Pourquoi tu m'as pas dit que t'as vu Candice ce matin ! s'agaça-t-il directement.

- Oui alors bonjour à toi aussi mon fils…

- Oui bon !

- On l'a croisé par hasard et on a discuté. C'est tout. Pourquoi j'ai pas le droit ?

- Bah je sais pas… La situation est déjà assez compliquée comme ça tu trouves pas… ?

- Ça va je l'ai pas invité à dîner non plus ! Ça a duré à peine quinze minutes !

- Et… vous vous êtes dit quoi ?

- Ah… c'est ça qui te tracasse en fait !

- Maman… s'te plaît !

- Mais rien… Elle a essayé de savoir où t'étais et j'ai rien dit voilà… et… elle comprend pas bien comment vous en êtes arrivés là tous les deux…

- Donc elle a toujours rien compris en fait ?

- Je crois surtout qu'elle est dans le déni…

- Super… et elle va comment ?

- Aussi bien que toi…

- Hum…

- T'es sûr que tu fais le bon choix ?

- Écoute… pour l'instant, j'ai besoin de cette distance pour réfléchir… et si je rentre… elle va encore prendre les choses pour acquises et j'ai pas envie de ça…

- Mais tu sais que c'est risqué…

- Je sais… Mais il faut qu'elle comprenne que les efforts doivent se faire dans les deux sens... Et vu ce que tu me racontes, elle l'a toujours pas compris…

- Bon… de toute façon c'est toi qui décides !

- Voilà !

- Et ça va… C'est pas trop long tout seul là-bas ?

- Ça va… je me repose ça fait du bien.
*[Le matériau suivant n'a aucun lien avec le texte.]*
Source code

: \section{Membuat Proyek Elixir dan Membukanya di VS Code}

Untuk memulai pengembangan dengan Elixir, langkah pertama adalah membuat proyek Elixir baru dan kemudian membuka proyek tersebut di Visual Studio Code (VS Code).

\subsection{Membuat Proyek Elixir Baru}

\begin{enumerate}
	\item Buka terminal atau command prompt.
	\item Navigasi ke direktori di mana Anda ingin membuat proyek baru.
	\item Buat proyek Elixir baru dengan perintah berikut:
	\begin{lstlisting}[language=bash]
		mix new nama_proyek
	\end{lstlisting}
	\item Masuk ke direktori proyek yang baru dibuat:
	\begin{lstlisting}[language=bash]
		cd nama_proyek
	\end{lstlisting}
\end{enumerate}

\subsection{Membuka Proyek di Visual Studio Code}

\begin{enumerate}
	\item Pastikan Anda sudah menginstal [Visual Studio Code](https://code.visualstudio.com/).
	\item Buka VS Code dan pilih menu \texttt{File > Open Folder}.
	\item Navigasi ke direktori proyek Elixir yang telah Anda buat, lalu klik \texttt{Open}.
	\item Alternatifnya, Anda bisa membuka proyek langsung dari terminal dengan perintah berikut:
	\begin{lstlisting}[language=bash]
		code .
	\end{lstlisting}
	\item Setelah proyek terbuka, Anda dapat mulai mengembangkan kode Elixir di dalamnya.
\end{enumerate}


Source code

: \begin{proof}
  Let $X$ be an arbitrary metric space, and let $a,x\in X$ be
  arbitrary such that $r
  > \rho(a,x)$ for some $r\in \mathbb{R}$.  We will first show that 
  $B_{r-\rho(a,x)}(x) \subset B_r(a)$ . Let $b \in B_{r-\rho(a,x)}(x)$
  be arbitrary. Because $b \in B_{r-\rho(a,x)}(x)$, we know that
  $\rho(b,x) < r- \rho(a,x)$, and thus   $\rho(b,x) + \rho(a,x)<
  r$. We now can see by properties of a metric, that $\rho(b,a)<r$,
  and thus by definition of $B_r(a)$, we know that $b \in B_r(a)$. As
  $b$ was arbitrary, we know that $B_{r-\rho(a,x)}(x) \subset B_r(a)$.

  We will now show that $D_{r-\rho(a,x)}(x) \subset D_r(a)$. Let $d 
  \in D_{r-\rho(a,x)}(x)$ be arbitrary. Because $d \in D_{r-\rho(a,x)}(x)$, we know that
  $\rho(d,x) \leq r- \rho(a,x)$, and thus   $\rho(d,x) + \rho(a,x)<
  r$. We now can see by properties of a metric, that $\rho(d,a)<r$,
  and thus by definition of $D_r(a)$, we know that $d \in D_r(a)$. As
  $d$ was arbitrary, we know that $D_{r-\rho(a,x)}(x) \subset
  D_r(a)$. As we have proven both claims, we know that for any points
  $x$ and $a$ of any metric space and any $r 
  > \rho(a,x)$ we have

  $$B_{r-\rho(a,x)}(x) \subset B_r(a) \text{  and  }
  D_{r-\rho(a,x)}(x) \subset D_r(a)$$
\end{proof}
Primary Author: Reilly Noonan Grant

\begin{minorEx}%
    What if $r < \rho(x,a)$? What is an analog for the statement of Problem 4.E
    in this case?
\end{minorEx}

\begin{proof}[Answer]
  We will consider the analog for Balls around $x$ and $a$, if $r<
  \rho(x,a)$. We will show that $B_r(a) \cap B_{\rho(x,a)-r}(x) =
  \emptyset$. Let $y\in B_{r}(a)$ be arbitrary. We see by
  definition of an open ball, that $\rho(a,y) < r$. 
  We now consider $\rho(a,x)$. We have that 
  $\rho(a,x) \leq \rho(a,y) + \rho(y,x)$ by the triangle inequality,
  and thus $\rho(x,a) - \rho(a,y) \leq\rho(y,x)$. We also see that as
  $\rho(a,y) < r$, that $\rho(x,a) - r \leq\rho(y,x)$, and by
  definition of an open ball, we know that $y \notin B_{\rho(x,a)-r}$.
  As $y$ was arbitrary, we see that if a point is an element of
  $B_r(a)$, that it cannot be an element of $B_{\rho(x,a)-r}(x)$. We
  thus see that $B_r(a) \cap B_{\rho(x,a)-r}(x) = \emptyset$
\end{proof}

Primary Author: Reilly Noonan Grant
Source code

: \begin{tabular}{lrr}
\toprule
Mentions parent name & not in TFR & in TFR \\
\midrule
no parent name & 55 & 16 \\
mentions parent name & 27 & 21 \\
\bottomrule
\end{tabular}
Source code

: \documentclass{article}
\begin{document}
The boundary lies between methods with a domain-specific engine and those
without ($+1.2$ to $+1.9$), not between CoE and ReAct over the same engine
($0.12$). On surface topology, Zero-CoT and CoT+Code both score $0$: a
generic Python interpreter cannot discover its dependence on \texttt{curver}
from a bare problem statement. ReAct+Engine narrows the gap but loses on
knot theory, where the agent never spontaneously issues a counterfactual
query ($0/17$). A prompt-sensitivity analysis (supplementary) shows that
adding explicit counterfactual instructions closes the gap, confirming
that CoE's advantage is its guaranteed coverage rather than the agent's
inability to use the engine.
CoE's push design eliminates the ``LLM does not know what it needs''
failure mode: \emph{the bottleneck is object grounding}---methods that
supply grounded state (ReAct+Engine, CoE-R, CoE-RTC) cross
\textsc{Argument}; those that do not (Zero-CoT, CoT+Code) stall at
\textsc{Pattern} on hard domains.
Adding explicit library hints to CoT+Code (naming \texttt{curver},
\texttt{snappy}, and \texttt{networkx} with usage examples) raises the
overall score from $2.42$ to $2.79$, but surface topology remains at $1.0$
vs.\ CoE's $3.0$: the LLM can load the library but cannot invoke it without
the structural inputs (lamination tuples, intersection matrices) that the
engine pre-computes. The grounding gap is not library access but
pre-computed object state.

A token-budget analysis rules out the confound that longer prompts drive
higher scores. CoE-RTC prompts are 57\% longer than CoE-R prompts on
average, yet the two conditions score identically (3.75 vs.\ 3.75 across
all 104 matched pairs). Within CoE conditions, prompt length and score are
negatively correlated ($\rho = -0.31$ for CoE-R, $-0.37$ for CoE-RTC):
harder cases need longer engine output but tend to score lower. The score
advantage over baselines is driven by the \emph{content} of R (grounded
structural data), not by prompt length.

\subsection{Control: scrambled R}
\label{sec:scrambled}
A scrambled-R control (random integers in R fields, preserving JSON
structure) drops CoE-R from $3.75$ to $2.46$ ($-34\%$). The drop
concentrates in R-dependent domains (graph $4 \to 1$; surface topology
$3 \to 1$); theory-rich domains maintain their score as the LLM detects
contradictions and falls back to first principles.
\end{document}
Et j'ai rencontré une marseillaise tout à l'heure. On s'est promenés un peu et elle est sympa.

- Antoine…

- Quoi ?! s'agaça-t-il.

- Va pas faire n'importe quoi !

- Mais non ! Puis crois-moi j'ai pas envie d'encore plus me compliquer la vie… et toute façon j'ai beaucoup trop Candice en tête… si elle arrêtait avec ses messages aussi… ça irait peut-être mieux !

- Elle continue encore ? s'étonna Isaure.

- Ouais… et tu vois… j'suis même étonné qu'elle ait pas encore tenté une géolocalisation de mon portable… la connaissant…

- Toute façon qu'est-ce que tu veux qu'elle fasse ?

- Bah elle serait capable de débarquer !

- T'es dur là…

- Non, réaliste !

- Oui bon… dans tous les cas va bien falloir que tu prennes une décision d'ici ton retour. Et que tu parles à ta fille aussi…

- Je sais…

- Bon… on va te laisser alors.

- Elle est où ?

- Partie jouer dans sa chambre.

- Tu lui feras un bisou.

- Ouais. Allez repose-toi bien ! »

Antoine raccrocha, dubitatif quant au discours de sa mère. Certes sa rencontre avec Candice était hasardeuse mais la savoir toujours dans le déni le rongeait. Il était parti en espérant qu'elle réalise ses torts et finalement… le changement espéré n'y était toujours pas. Il souffla, soucieux de ne pas parvenir à trouver une autre solution que celle de la séparation… Et comme par hasard ce fut le moment où de l'autre côté du globe la blonde pensait à lui.

« Tu veux toujours pas qu'on discute ? » lut-il avant de se frotter la nuque.

Définitivement, Candice n'avait rien compris… Six messages laissés en « vu ». Des appels non répondus et des messages non écoutés. Et elle ne comprenait pas… À nouveau, le commissaire choisit la voie du mutisme et éteignit son téléphone qu'il posa sur sa table de nuit. Là était une échappatoire pour éviter de songer à toute cette histoire.